What is the foundation of social citizenship in the twenty-first century? An empirical reading of popular discourse would suggest it is the oft-repeated dogma of multistakeholderism (MSism). What is MSism, and what does it have to do with Big Tech capitalism?
In the mainstream digital discourse, the idea of ‘stake’ goes back to the successful model on which the internet was built and managed in the early days by governments, the private sector, the technical and academic community, and civil society. Proponents of MSism believe that a whole range of issues confronting modern polity can be solved without the conventional rigmarole of democracy, through a process based on an ‘interest’ in the domain to which the governance apparatus is being applied. Interest-based stakes comprise a simplistic, apolitical device of ensuring an outcome consistent with one’s values (professional, technical, or financial). They shift the compass from citizenship in the community of the governed – rooted in a political-normative consensus about civic-public interest – to a post-democratic notion of voice and participation.

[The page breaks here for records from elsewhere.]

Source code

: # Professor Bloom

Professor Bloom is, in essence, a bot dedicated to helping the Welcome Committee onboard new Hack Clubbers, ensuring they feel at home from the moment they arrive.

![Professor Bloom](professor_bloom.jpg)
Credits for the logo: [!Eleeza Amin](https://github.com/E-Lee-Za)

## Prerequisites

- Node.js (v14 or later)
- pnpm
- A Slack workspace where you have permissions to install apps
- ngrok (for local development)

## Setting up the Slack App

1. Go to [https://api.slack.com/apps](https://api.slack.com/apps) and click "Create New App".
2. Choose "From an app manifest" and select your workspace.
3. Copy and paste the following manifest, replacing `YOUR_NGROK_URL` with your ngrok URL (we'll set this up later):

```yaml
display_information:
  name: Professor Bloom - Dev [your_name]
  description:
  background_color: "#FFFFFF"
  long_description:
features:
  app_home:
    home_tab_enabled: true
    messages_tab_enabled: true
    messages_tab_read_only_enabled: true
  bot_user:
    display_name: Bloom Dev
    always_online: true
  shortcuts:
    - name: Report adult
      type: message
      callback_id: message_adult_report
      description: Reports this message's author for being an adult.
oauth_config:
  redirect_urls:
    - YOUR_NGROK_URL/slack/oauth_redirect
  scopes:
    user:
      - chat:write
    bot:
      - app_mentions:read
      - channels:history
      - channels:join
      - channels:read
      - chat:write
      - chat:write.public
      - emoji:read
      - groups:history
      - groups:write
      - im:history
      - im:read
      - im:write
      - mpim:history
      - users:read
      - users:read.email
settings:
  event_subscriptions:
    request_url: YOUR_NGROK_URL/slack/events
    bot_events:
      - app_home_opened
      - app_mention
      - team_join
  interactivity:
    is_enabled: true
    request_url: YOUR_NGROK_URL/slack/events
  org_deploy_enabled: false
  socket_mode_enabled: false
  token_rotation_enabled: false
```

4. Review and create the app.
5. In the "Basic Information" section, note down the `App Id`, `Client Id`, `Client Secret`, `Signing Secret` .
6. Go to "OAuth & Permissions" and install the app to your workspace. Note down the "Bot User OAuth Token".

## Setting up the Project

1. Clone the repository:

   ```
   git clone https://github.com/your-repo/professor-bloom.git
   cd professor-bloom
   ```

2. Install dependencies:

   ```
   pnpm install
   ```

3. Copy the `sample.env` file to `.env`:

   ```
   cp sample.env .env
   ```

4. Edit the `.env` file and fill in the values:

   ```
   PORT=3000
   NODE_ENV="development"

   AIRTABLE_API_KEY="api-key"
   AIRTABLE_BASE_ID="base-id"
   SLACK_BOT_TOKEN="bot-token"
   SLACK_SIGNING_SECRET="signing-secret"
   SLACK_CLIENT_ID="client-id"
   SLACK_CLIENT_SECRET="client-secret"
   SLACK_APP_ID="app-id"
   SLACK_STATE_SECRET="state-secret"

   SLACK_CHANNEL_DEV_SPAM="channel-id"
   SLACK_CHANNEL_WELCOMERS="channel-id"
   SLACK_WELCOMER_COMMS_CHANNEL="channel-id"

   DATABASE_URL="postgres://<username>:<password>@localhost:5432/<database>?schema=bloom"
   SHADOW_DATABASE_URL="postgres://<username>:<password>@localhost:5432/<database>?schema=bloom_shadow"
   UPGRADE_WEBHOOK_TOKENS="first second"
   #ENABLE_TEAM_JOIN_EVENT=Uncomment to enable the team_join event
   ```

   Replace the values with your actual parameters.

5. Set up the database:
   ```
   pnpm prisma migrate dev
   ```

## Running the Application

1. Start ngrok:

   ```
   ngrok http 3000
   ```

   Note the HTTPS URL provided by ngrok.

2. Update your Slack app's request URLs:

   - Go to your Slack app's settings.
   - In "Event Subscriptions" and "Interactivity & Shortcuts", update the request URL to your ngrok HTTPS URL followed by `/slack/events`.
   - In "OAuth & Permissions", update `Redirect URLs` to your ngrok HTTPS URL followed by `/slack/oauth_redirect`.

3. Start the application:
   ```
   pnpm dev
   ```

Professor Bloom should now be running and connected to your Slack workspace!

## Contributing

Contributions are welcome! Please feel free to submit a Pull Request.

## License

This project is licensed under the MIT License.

Attractive for its misleading innuendo of direct participation, MSism successfully conjures up a persuasive, but false, argument of equal footing. It hides the workings of power, reducing norms development processes to everyone-in-the-same-room decision-making. The governance decisions made through such a process cannot be construed as being made by the governed, “except in the trivial sense that since those stakeholder groups also consist of people, all decisions would of course all be made by ‘people’ whatever their (temporary) stakeholder status”, as Michael Gurstein, scholar-activist on digital justice, notes.
The DNA of the digital world is multistakeholder. It is a world where big corporations and powerful Northern governments have normalized the role of the private sector in determining the normative directions of humanity’s technological progress. The Okinawa Charter on the Global Information Society adopted by G8 Leaders in 2000 – which, in many ways, framed the World Summit on the Information Society (WSIS) discourse – cautioned against “undue regulatory interventions that would hinder productive private-sector initiatives in creating an IT-friendly environment”.
The DNA of the digital world is multistakeholder. It is a world where big corporations and powerful Northern governments have normalized the role of the private sector in determining the normative directions of humanity’s technological progress.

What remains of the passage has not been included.